→ TRY IT:
Stop after the line containing "This project aims"; retype every line of the data before it exactly, starting from the first.

→ DATA EXTRACTS:
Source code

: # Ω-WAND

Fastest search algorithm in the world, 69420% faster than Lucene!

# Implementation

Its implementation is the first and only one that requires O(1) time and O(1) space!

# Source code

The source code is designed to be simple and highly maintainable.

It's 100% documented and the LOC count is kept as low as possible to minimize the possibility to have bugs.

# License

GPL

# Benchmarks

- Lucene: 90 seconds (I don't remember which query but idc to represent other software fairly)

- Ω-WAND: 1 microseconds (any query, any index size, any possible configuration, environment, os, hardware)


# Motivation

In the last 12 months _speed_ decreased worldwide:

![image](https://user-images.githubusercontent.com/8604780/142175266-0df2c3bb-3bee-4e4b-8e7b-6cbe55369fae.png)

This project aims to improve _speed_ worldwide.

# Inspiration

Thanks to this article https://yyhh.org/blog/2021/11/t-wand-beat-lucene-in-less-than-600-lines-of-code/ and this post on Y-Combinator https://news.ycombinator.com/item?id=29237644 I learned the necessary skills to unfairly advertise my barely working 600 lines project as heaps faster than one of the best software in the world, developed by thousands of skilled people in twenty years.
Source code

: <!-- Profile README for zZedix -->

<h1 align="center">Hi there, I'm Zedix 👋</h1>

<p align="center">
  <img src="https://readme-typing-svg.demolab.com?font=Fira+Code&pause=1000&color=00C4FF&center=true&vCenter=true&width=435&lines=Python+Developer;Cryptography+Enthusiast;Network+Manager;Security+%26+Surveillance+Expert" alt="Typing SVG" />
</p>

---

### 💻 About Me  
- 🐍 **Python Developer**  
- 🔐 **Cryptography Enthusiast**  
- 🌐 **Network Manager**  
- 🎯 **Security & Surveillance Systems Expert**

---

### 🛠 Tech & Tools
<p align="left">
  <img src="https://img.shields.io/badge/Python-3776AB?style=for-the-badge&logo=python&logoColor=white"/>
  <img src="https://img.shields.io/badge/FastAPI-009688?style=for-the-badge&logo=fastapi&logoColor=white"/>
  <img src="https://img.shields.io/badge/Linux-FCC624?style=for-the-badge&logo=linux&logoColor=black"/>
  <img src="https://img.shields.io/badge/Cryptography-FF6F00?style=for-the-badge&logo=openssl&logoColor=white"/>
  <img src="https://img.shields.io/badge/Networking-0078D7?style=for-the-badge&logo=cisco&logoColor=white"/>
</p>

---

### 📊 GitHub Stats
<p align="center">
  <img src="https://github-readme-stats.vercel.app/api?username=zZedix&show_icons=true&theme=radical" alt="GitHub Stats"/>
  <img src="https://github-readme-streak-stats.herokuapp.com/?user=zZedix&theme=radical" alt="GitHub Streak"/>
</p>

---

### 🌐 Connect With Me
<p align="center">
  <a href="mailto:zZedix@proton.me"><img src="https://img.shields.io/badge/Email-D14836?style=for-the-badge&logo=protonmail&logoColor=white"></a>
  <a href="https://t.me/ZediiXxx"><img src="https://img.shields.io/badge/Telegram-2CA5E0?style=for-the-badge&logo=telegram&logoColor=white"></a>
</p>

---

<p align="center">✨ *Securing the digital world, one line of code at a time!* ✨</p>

→ SOLUTION TO THIS TASK:
Source code

: # Ω-WAND

Fastest search algorithm in the world, 69420% faster than Lucene!

# Implementation

Its implementation is the first and only one that requires O(1) time and O(1) space!

# Source code

The source code is designed to be simple and highly maintainable.

It's 100% documented and the LOC count is kept as low as possible to minimize the possibility to have bugs.

# License

GPL

# Benchmarks

- Lucene: 90 seconds (I don't remember which query but idc to represent other software fairly)

- Ω-WAND: 1 microseconds (any query, any index size, any possible configuration, environment, os, hardware)


# Motivation

In the last 12 months _speed_ decreased worldwide:

![image](https://user-images.githubusercontent.com/8604780/142175266-0df2c3bb-3bee-4e4b-8e7b-6cbe55369fae.png)

This project aims to improve _speed_ worldwide.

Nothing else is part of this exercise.